I guess all is not well here. It's not like I'm not making any strides because I know I am, but it's almost like I'm spinning my wheels. I'm not putting together the whole package. My workouts have been great and taxing, but my eating has been sporadic at best. It's not overly difficult to find where to point the finger.
The problem is that putting together the entire package is what it takes to be successful. Yes there will be hiccups here and there, that's just life, but they MUST be kept to a minimum. Diet is the hardest part of this for me. I know that it's 90% of the battle. I think about it constantly. Honestly I feel like a walking contradiction. I workout hard to burn the calories, then I go F it up by eating the wrong stuff. How is it that I can make this decision to lose weight, and the go and consciously sabotage it. If you read thru my past posts, you'll see that I've gone in circles about 10 times. I'm up and then down, on a streak of doing well, then ruining it. To say that I'm sick of it is an understatement to the 10th degree. It's maddening. My stomach is all in knots right now. I think that the worst kind of disappointment must be when you disappoint yourself. There's no one else to place the blame on. There's no excuse that is worthy of being said. It all boils down to simple choices. No, I haven't broken this promise to myself yet because I've vowed not to this time, but I've really got to figure out how to do this right.

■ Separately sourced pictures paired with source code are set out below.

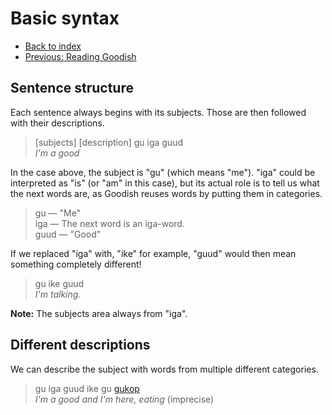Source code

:# Basic syntax

* [Back to index](../index.md)
* [Previous: Reading Goodish](reading.md)

## Sentence structure

Each sentence always begins with its subjects. Those are then followed with their descriptions.

> \[subjects\] \[description\]
> gu iga guud \
> *I'm a good*

In the case above, the subject is "gu" (which means "me"). "iga" could be interpreted as "is" (or "am" in this case),
but its actual role is to tell us what the next words are, as Goodish reuses words by putting them in categories.

> gu — "Me" \
> iga — The next word is an iga-word. \
> guud — "Good"

If we replaced "iga" with, "ike" for example, "guud" would then mean something completely different!

> gu ike guud \
> *I'm talking.*

**Note:** The subjects area always from "iga".

## Different descriptions

We can describe the subject with words from multiple different categories.

> gu iga guud ike gu [gukop](../dict/gu.md#gukop) \
> *I'm a good and I'm here, eating* (imprecise)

As I sit here and write I wonder what I'd say if I'd read this on one of your blogs. "We all go thru these times, but at least you've admitted where the fault lies. Now change your choices and start putting it all together. Who knows how far that'll take you." OR "Stop being such a pansy about all of this and just make the choices you know you're supposed to be making." OR "Wow, it looks like you've tried EVERYTHING, but apparently nothing works for you huh? Might as well quit, you're obviously just big boned."
I'm fast approaching 3 months on this journey, and I'm barely better for it. I won't kid you or myself with any bold statements of what I'm going to do to fix this. When I finally do make the right changes I'll let you know what they were. Who knows, maybe one of these days I'll figure out that it takes something other than the path of least resistance to get results.